What this task involves →
Pictures in the records are to be excluded from an otherwise exact copy.
**** Data provided
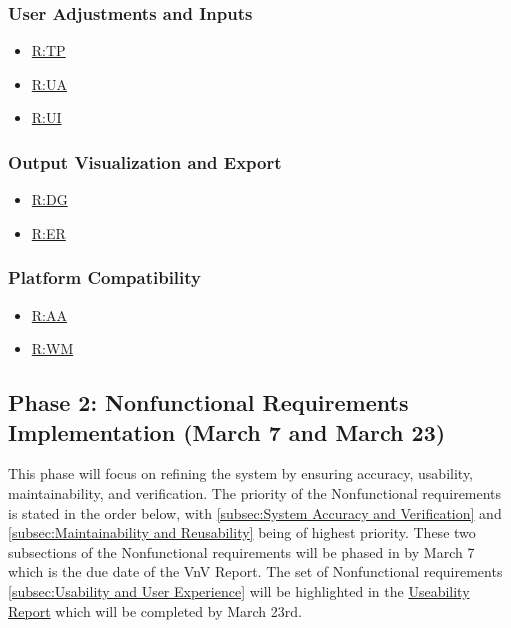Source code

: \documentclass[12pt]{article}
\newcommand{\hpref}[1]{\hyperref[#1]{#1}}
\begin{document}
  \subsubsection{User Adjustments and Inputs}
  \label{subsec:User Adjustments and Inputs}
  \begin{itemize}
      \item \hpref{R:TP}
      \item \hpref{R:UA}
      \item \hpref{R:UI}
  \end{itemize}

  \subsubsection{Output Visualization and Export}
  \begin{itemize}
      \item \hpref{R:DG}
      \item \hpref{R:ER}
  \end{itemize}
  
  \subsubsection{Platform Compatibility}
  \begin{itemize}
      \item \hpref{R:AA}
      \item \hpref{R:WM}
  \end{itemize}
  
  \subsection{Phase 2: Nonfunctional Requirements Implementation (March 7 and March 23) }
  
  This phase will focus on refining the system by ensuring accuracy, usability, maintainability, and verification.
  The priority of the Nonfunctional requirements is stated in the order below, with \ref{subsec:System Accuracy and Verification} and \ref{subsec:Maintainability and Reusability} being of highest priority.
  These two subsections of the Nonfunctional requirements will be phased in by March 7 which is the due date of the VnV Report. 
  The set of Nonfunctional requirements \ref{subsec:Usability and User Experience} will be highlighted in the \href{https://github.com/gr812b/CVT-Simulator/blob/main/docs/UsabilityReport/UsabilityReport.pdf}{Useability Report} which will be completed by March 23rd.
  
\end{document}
********
Output →
Source code

: \documentclass[12pt]{article}
\newcommand{\hpref}[1]{\hyperref[#1]{#1}}
\begin{document}
  \subsubsection{User Adjustments and Inputs}
  \label{subsec:User Adjustments and Inputs}
  \begin{itemize}
      \item \hpref{R:TP}
      \item \hpref{R:UA}
      \item \hpref{R:UI}
  \end{itemize}

  \subsubsection{Output Visualization and Export}
  \begin{itemize}
      \item \hpref{R:DG}
      \item \hpref{R:ER}
  \end{itemize}
  
  \subsubsection{Platform Compatibility}
  \begin{itemize}
      \item \hpref{R:AA}
      \item \hpref{R:WM}
  \end{itemize}
  
  \subsection{Phase 2: Nonfunctional Requirements Implementation (March 7 and March 23) }
  
  This phase will focus on refining the system by ensuring accuracy, usability, maintainability, and verification.
  The priority of the Nonfunctional requirements is stated in the order below, with \ref{subsec:System Accuracy and Verification} and \ref{subsec:Maintainability and Reusability} being of highest priority.
  These two subsections of the Nonfunctional requirements will be phased in by March 7 which is the due date of the VnV Report. 
  The set of Nonfunctional requirements \ref{subsec:Usability and User Experience} will be highlighted in the \href{https://github.com/gr812b/CVT-Simulator/blob/main/docs/UsabilityReport/UsabilityReport.pdf}{Useability Report} which will be completed by March 23rd.
  
\end{document}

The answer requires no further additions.